Starting at the first line of the listing below and ending at the line with "If the letter", copy each line exactly.
+ + +
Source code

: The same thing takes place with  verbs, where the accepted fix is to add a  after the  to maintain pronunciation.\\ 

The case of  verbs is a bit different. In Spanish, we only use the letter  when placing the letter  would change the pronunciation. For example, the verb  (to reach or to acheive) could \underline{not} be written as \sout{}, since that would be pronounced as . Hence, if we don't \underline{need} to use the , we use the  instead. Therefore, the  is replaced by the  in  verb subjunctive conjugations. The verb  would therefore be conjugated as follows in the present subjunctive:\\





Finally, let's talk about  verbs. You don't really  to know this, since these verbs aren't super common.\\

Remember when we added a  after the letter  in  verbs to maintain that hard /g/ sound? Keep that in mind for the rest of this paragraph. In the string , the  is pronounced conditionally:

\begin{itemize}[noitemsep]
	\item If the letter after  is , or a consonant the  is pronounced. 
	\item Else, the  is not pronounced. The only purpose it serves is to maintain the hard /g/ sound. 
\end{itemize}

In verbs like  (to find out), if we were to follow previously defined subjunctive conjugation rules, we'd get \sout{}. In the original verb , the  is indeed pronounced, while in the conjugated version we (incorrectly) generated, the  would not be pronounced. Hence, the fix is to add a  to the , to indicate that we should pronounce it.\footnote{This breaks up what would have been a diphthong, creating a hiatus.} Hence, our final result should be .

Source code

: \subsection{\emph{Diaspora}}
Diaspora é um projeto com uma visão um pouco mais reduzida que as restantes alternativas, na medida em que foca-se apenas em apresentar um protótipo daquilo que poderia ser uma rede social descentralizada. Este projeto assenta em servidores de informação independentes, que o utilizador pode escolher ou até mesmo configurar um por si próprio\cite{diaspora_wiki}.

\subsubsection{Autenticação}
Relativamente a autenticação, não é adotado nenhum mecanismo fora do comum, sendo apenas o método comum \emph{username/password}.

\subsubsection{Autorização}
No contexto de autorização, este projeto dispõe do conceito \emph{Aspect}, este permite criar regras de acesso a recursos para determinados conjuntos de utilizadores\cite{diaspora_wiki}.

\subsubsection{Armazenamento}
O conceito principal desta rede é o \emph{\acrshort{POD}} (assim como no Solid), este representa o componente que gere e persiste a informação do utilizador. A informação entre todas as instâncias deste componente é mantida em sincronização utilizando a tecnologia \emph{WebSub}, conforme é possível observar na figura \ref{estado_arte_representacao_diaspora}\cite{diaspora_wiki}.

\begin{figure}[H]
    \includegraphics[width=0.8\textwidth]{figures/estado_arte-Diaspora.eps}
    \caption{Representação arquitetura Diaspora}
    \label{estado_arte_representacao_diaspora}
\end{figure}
+ + +
> _Solved problem_
Source code

: The same thing takes place with  verbs, where the accepted fix is to add a  after the  to maintain pronunciation.\\ 

The case of  verbs is a bit different. In Spanish, we only use the letter  when placing the letter  would change the pronunciation. For example, the verb  (to reach or to acheive) could \underline{not} be written as \sout{}, since that would be pronounced as . Hence, if we don't \underline{need} to use the , we use the  instead. Therefore, the  is replaced by the  in  verb subjunctive conjugations. The verb  would therefore be conjugated as follows in the present subjunctive:\\





Finally, let's talk about  verbs. You don't really  to know this, since these verbs aren't super common.\\

Remember when we added a  after the letter  in  verbs to maintain that hard /g/ sound? Keep that in mind for the rest of this paragraph. In the string , the  is pronounced conditionally:

\begin{itemize}[noitemsep]
	\item If the letter after  is , or a consonant the  is pronounced. 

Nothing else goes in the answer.